SS: Ahh…well. I mean, I’m supposed to be. I’m a teenager. Aren’t they supposed to be dirty?

ISP: So what’s your damage?

SS: I wasn’t abused as a kid, or on drugs. I watched a lot of porn, and I love it, and I’d like to be the next big thing.

ISP: You know the way to the top is through my cock.

SS: Well, I guess I’m gonna have to go there. Can I have the directions, please?

Sarah Shine

Bio Slime

Trapped in a room with only one door and no windows. Their cell phones do not work and no one outside of the building can hear their calls for help. The group of seven people is under siege as the shape shifting creature tries to seep inside.

They made a movie in a porno studio!

My porno studio!

How fucking cool is that?

Here’s the official Bio Slime page; here’s the Bio Slime myspace.

When Bio Slime hits the market, you gotta grab one, especially since Gia Paloma got a role in it! I don’t want to give a lot away, but she’s a make-up artist that gets hit with Slime, turns into a creature, gets cut in half, and goes on a rampage…kinda like her real-life antics!

Check the myspace page for more pics of your very favorite porn star of all time (and mine, too) — Gia Paloma.

Super Fun E-Mails: “I am NOT your core costumer!!!”

Gianna Michaels

J. Ream-Her writes:

Hey Billy.

First, my vital stats: I am also in my 30s, I always feel like I’m slipping towards being overweight but avoid getting blubbery, I’m not in any more debt than anyone else (damn student loans) and I don’t live with my mother (I live with my wife, and on occasion the experience can be the same). I don’t like NASCAR but don’t look down on those that do. What I do have in common with JH is I like to write you while I’m drunk; sorry for that.

That said, I was kinda jealous of JH’s gift of free passes at first, but then I realized something. I really enjoy reading your blog; it’s a daily visit for me even when it isn’t for you. It’s entertaining and enlightening (you know what I mean); you write well and you and I share similar taste in a lot of stuff : travel, food, sense of humor, movies (I knew who Edith Massey was) and music. Plus it has tits.

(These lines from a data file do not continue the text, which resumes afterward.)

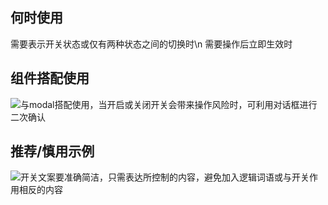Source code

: ## 何时使用

需要表示开关状态或仅有两种状态之间的切换时\n 需要操作后立即生效时

## 组件搭配使用

![与modal搭配使用，当开启或关闭开关会带来操作风险时，可利用对话框进行二次确认](01)

## 推荐/慎用示例

![开关文案要准确简洁，只需表达所控制的内容，避免加入逻辑词语或与开关作用相反的内容](02)
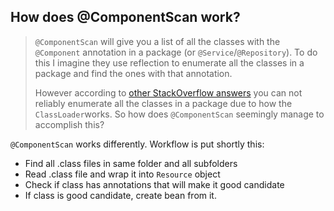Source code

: ## How does @ComponentScan work?

> `@ComponentScan` will give you a list of all the classes with the `@Component` annotation in a package (or `@Service`/`@Repository`). To do this I imagine they use reflection to enumerate all the classes in a package and find the ones with that annotation.
>
> However according to [other StackOverflow answers](https://stackoverflow.com/questions/520328/can-you-find-all-classes-in-a-package-using-reflection) you can not reliably enumerate all the classes in a package due to how the `ClassLoader`works. So how does `@ComponentScan` seemingly manage to accomplish this?

`@ComponentScan` works differently. Workflow is put shortly this:

-   Find all .class files in same folder and all subfolders
-   Read .class file and wrap it into `Resource` object
-   Check if class has annotations that will make it good candidate
-   If class is good candidate, create bean from it.
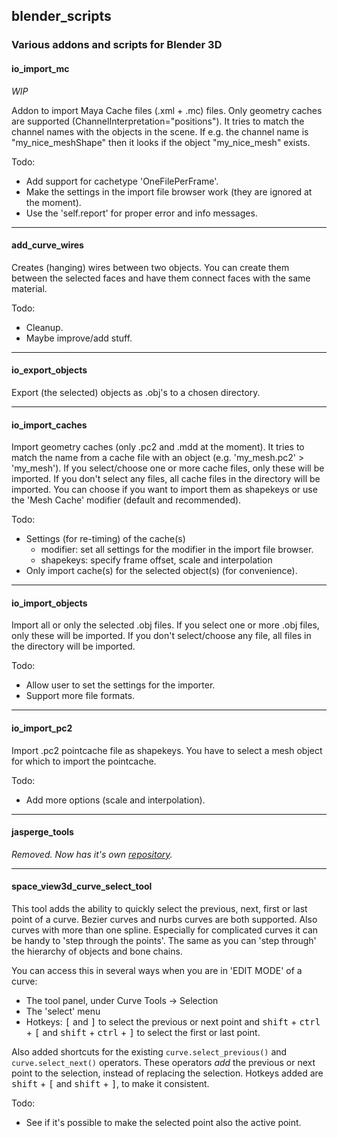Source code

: ## blender_scripts

### Various addons and scripts for Blender 3D


#### io_import_mc

*WIP*

Addon to import Maya Cache files (.xml + .mc) files.
Only geometry caches are supported (ChannelInterpretation="positions").
It tries to match the channel names with the objects in the scene. If e.g. the
channel name is "my_nice_meshShape" then it looks if the object "my_nice_mesh"
exists.

Todo:

* Add support for cachetype 'OneFilePerFrame'.
* Make the settings in the import file browser work (they are ignored at the
  moment).
* Use the 'self.report' for proper error and info messages.

___

#### add_curve_wires

Creates (hanging) wires between two objects. You can create them between the
selected faces and have them connect faces with the same material.

Todo:

* Cleanup.
* Maybe improve/add stuff.

___

#### io_export_objects

Export (the selected) objects as .obj's to a chosen directory.

___

#### io_import_caches

Import geometry caches (only .pc2 and .mdd at the moment). It tries to match
the name from a cache file with an object (e.g. 'my_mesh.pc2' > 'my_mesh').
If you select/choose one or more cache files, only these will be imported. If
you don't select any files, all cache files in the directory will be imported.
You can choose if you want to import them as shapekeys or use the 'Mesh Cache'
modifier (default and recommended).

Todo:

* Settings (for re-timing) of the cache(s)
    - modifier: set all settings for the modifier in the import file browser.
    - shapekeys: specify frame offset, scale and interpolation
* Only import cache(s) for the selected object(s) (for convenience).

___

#### io_import_objects

Import all or only the selected .obj files. If you select one or more .obj
files, only these will be imported. If you don't select/choose any file,
all files in the directory will be imported.

Todo:

* Allow user to set the settings for the importer.
* Support more file formats.

___

#### io_import_pc2

Import .pc2 pointcache file as shapekeys. You have to select a mesh object for
which to import the pointcache.

Todo:

* Add more options (scale and interpolation).

___

#### jasperge_tools

_Removed. Now has it's own [repository](https://github.com/jasperges/jasperge-tools)._

___

#### space_view3d_curve_select_tool

This tool adds the ability to quickly select the previous, next, first or last point of a curve. Bezier curves and nurbs curves are both supported. Also curves with more than one spline. Especially for complicated curves it can be handy to 'step through the points'. The same as you can 'step through' the hierarchy of objects and bone chains.

You can access this in several ways when you are in 'EDIT MODE' of a curve:

* The tool panel, under Curve Tools -> Selection
* The 'select' menu
* Hotkeys: <kbd>[</kbd> and <kbd>]</kbd> to select the previous or next point and <kbd>shift</kbd> + <kbd>ctrl</kbd> + <kbd>[</kbd> and <kbd>shift</kbd> + <kbd>ctrl</kbd> + <kbd>]</kbd> to select the first or last point.

Also added shortcuts for the existing `curve.select_previous()` and `curve.select_next()` operators. These operators _add_ the previous or next point to the selection, instead of replacing the selection. Hotkeys added are <kbd>shift</kbd> + <kbd>[</kbd> and <kbd>shift</kbd> + <kbd>]</kbd>, to make it consistent.


Todo:

* See if it's possible to make the selected point also the active point.
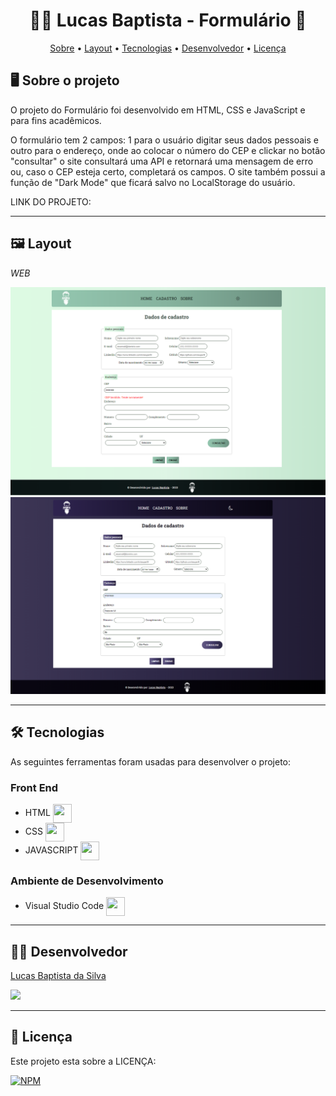 <h1 align="center"> 👨‍💻 Lucas Baptista - Formulário 🚀 </h1>

<p align="center">
 <a href="#-sobre-o-projeto">Sobre</a> •
 <a href="#-layout">Layout</a> • 
 <a href="#-tecnologias">Tecnologias</a> • 
 <a href="#-autor">Desenvolvedor</a> • 
 <a href="#user-content--licença">Licença</a>
</p>

## 🖥️ Sobre o projeto

O projeto do Formulário foi desenvolvido em HTML, CSS e JavaScript e para fins acadêmicos.

O formulário tem 2 campos: 1 para o usuário digitar seus dados pessoais e outro para o endereço, onde ao colocar o número do CEP e clickar no botão "consultar" o site consultará uma API e retornará uma mensagem de erro ou, caso o CEP esteja certo, completará os campos. 
O site também possui a função de "Dark Mode" que ficará salvo no LocalStorage do usuário.


LINK DO PROJETO: 

---

## 🖼️ Layout

_WEB_

![GK1](https://github.com/luscabap/lusca-projeto_formulario/blob/main/assets/Light-Theme.png)
![GK1](https://github.com/luscabap/lusca-projeto_formulario/blob/main/assets/Dark-Theme.png)

---

## 🛠 Tecnologias 

As seguintes ferramentas foram usadas para desenvolver o projeto:

### Front End
- HTML <img align="center" height="30" width="30" src="https://cdn.jsdelivr.net/gh/devicons/devicon/icons/html5/html5-original-wordmark.svg"/>
- CSS  <img align="center" height="30" width="30" src="https://cdn.jsdelivr.net/gh/devicons/devicon/icons/css3/css3-original-wordmark.svg"/>
- JAVASCRIPT <img align="center" height="30" width="30" src="https://cdn.jsdelivr.net/gh/devicons/devicon/icons/javascript/javascript-original.svg" />
          
          
### Ambiente de Desenvolvimento
- Visual Studio Code <img align="center" height="30" width="30" src="https://cdn.jsdelivr.net/gh/devicons/devicon/icons/vscode/vscode-original-wordmark.svg"/>

---

## 👨‍🎓 Desenvolvedor

<a href="https://www.linkedin.com/in/lucas-baptista-da-silva-133779233/">
Lucas Baptista da Silva</a>

<br/>

<a href = "mailto:lucasbaptistasilva.dev@gmail.com"><img src="https://img.shields.io/badge/-Gmail-%23333?style=for-the-badge&logo=gmail&logoColor=white"  target="_blank"></a>

---

## 📝 Licença

Este projeto esta sobre a LICENÇA:

[![NPM](https://img.shields.io/npm/l/react)](https://github.com/luscabap/lusca-projeto_formulario/blob/main/LICENCE)
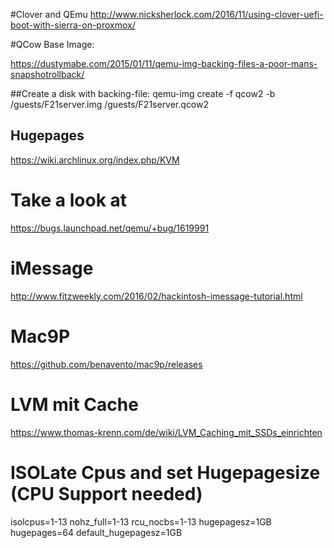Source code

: #Clover and QEmu
http://www.nicksherlock.com/2016/11/using-clover-uefi-boot-with-sierra-on-proxmox/

#QCow Base Image:

https://dustymabe.com/2015/01/11/qemu-img-backing-files-a-poor-mans-snapshotrollback/

##Create a disk with backing-file:
qemu-img create -f qcow2 -b /guests/F21server.img /guests/F21server.qcow2


## Hugepages
https://wiki.archlinux.org/index.php/KVM

# Take a look at
https://bugs.launchpad.net/qemu/+bug/1619991

# iMessage
http://www.fitzweekly.com/2016/02/hackintosh-imessage-tutorial.html

# Mac9P
https://github.com/benavento/mac9p/releases

# LVM mit Cache
https://www.thomas-krenn.com/de/wiki/LVM_Caching_mit_SSDs_einrichten

# ISOLate Cpus and set Hugepagesize (CPU Support needed)
isolcpus=1-13 nohz_full=1-13 rcu_nocbs=1-13 hugepagesz=1GB hugepages=64 default_hugepagesz=1GB
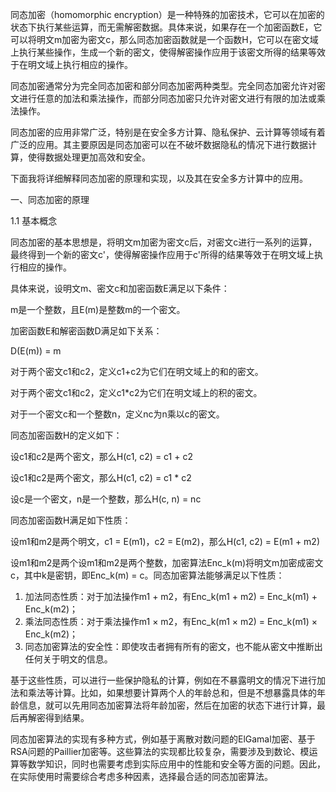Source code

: 同态加密（homomorphic encryption）是一种特殊的加密技术，它可以在加密的状态下执行某些运算，而无需解密数据。具体来说，如果存在一个加密函数E，它可以将明文m加密为密文c，那么同态加密函数就是一个函数H，它可以在密文域上执行某些操作，生成一个新的密文，使得解密操作应用于该密文所得的结果等效于在明文域上执行相应的操作。

同态加密通常分为完全同态加密和部分同态加密两种类型。完全同态加密允许对密文进行任意的加法和乘法操作，而部分同态加密只允许对密文进行有限的加法或乘法操作。

同态加密的应用非常广泛，特别是在安全多方计算、隐私保护、云计算等领域有着广泛的应用。其主要原因是同态加密可以在不破坏数据隐私的情况下进行数据计算，使得数据处理更加高效和安全。

下面我将详细解释同态加密的原理和实现，以及其在安全多方计算中的应用。

一、同态加密的原理

1.1 基本概念

同态加密的基本思想是，将明文m加密为密文c后，对密文c进行一系列的运算，最终得到一个新的密文c'，使得解密操作应用于c'所得的结果等效于在明文域上执行相应的操作。

具体来说，设明文m、密文c和加密函数E满足以下条件：

m是一个整数，且E(m)是整数m的一个密文。

加密函数E和解密函数D满足如下关系：

D(E(m)) = m

对于两个密文c1和c2，定义c1+c2为它们在明文域上的和的密文。

对于两个密文c1和c2，定义c1*c2为它们在明文域上的积的密文。

对于一个密文c和一个整数n，定义nc为n乘以c的密文。

同态加密函数H的定义如下：

设c1和c2是两个密文，那么H(c1, c2) = c1 + c2

设c1和c2是两个密文，那么H(c1, c2) = c1 * c2

设c是一个密文，n是一个整数，那么H(c, n) = nc

同态加密函数H满足如下性质：

设m1和m2是两个明文，c1 = E(m1)，c2 = E(m2)，那么H(c1, c2) = E(m1 + m2)

设m1和m2是两个设m1和m2是两个整数，加密算法Enc_k(m)将明文m加密成密文c，其中k是密钥，即Enc_k(m) = c。同态加密算法能够满足以下性质：

1. 加法同态性质：对于加法操作m1 + m2，有Enc_k(m1 + m2) = Enc_k(m1) + Enc_k(m2)；
2. 乘法同态性质：对于乘法操作m1 × m2，有Enc_k(m1 × m2) = Enc_k(m1) × Enc_k(m2)；
3. 同态加密算法的安全性：即使攻击者拥有所有的密文，也不能从密文中推断出任何关于明文的信息。

基于这些性质，可以进行一些保护隐私的计算，例如在不暴露明文的情况下进行加法和乘法等计算。比如，如果想要计算两个人的年龄总和，但是不想暴露具体的年龄信息，就可以先用同态加密算法将年龄加密，然后在加密的状态下进行计算，最后再解密得到结果。

同态加密算法的实现有多种方式，例如基于离散对数问题的ElGamal加密、基于RSA问题的Paillier加密等。这些算法的实现都比较复杂，需要涉及到数论、模运算等数学知识，同时也需要考虑到实际应用中的性能和安全等方面的问题。因此，在实际使用时需要综合考虑多种因素，选择最合适的同态加密算法。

However, I gotta admit: I don’t really like your porn. I don’t like the Gloryhole site since I really like the interaction between people and while I’m not into dudes, I’m surprised to say that I also don’t like them seeing knocked down to just an apendage through a hole (I think that’s mostly because there’s only so much a dick in a hole can do). I really like a lot of the “girl next door” types you have on Manojob and thedicksuckers (Anna Von Trap, damn) but bj-only sites and especially handjob sites have never done much for me (I should probably be more open-minded about this). I like a lot of inter-racial porn for two reasons: 1) black guys seem to fuck like I enjoy: rough but with respect, aggressive but never brutal, and 2) they like the same things I like in women, namely, some curves. That said, Barbie Cummings and Spring Thomas do nothing for me unfortunately…I’m sure they’re great people, but a little too bleached-out and skinny for me. I don’t like Blacks on Blondes because they delve into the whole racial thing a little too much (all that writing stuff we already went over) too much for me. “No Way Am I Gay?” Yeah, no.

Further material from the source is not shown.